Grammar
Grammar
The formal BNF grammar for Xeto:
<libFile> := [<typeDef> | <mixinDef> | <instance>]*
<dataFile> := <data> | <instance>* // single scalar/dict or list of named dicts
<typeDef> := <name> ":" <spec> <nl>
<mixinDef> := "+" <type> ":" [<meta>] [<specSlots>] <nl> // must have at least one
<instance> := <ref> ":" <dict> <nl>
<spec> := [<type> [<meta>]] <specBody> // must have at one
<meta> := "<" <dictTags> ">"
<specBody> := <specSlots> | <specVal>
<specVal> := <scalar>
<specSlots> := "{" [<specSlot> <endOfObj>]* "}"
<specSlot> := [<leadingDoc>] ( <markerSlot> | <namedSlot> | <unnamedSlot> | <inlineMeta>) [<trailingDoc>]
<markerSlot> := [<globalPrefix>] <markerName> [<meta>]
<namedSlot> := [<globalPrefix>] <name> ":" <spec>
<unnamedSlot> := <spec>
<inlineMeta> := "<" (<dictMarkerTag> | <dictMarkerTag>) ">"
<globalPrefix> := "*"
<endOfObj> := ( [","] <nl> ) | ","
<data> := <dict> | <dataScalar> | <ref> | <spec>
<dataType> := <typeSimple> // may want to allow List<of>
<dataScalar> := [<dataType>] <scalar>
<dict> := [<dataType>] "{" <dictTags> "}"

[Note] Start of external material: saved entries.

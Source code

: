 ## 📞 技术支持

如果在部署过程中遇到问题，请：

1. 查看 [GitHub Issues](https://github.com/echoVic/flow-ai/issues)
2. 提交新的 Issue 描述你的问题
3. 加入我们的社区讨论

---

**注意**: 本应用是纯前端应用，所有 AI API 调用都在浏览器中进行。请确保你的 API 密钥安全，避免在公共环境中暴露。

<dictTags> := [<dictTag> <endOfObj>]*
<dictTag> := <dictMarkerTag> | <dictNamedTag> | <dictUnnamedTag> |
<dictIdTag> | <dictNamedIdTag>
<dictMarkerTag> := <name>
<dictNamedTag> := <name> ":" <data>
<dictUnnamedTag> := <data>
<dictIdTag> := <ref> ":" <dict>
<dictNamedIdTag> := <name> <ref> ":" <dict>
<type> := <typeMaybe> | <typeAnd> | <typeOr> | <typeSimple>
<typeMaybe> := <typeSimple> "?"
<typeAnd> := <typeSimple> ("&" <typeSimple>)+
<typeOr> := <typeSimple> ("|" <typeSimple>)+
<typeSimple> := <qname>
<leadingDoc> := (<lineComment>)*
<trailingDoc> := <lineComment>
<qname> := [<dottedName> "::"] <dottedName>
<dottedName> := <name> ("." <name>)*
<name> := <alpha> <nameRest>*
<markerName> := <alphaLower> <nameRest>*
<nameRest> := alpha | digit | '_'
<ref> := "@" <refChar>* <refEnd> [<sp> <quotedStr>]
<refChar> := <alpha> | <digit> | "_" | "~" | ":" | "-"
<refEnd> := <alpha> | <digit> | "_" | "~" // cannot end with ":" or "-"
<alpha> := alphaLower | alphaUpper
<alphaLower> := 'a' - 'z'
<alphaUpper> := 'A' - 'Z'
<digit> := '0' - '9'
<sp> := ' '
<scalar> := see below
<quotedStr> := single quoted string, see below
Scalars
Scalar values may take one of the following formats:
- single double-quoted string such as "hi"
- triple double-quoted strings such as """my name is "Brian", hi!"""
- heredocs bracketed with "---"
- numbers with embedded units/symbols such as 123% or 2023-03-04
- refs that start with "@" (see above)
Quoted strings use the same backslash escape sequence as C languages:
- '\n' for newline
- '\' for backslash itself
- '"' for double-quote itself (triple quoted string does not require escaping)
- '\u2023" unicode hex value
Triple quoted strings follow these indentation normalization rules:
- If opening triple quote line is empty, then next line is the first line
- Indentation is based on left-most line/closing quote
- Any leading spaces are trimmed based on inferred indentation
Heredocs use three or more "-" and are closed with an equal number of dashes. The work just like triple quoted strings regarding indentation normalization rules. But heredocs ignore backslash escape sequences.
Number literals must start with an ASCII digit or "-" followed by an ASCII digit. Any of the following characters are matched to tokenize the number literal:
- ASCII digit or letter 0-9, A-Z, a-z
- "." dot (0x2E)
- "-" dash (0x2D)
- ":" colon (0x3A)
- "/" forward slash (0x2F)
- "$" dollar sign (0x24)
- "%" percent sign (0x25)
- any Unicode character > 0x7F
Legend
Legend for BNF Grammar:
:= is defined as
<x> non-terminal
"x" literal
'x' char literal
[x] optional
(x) grouping
s-e inclusive char range
x* zero or more times
x+ one or more times
x|x or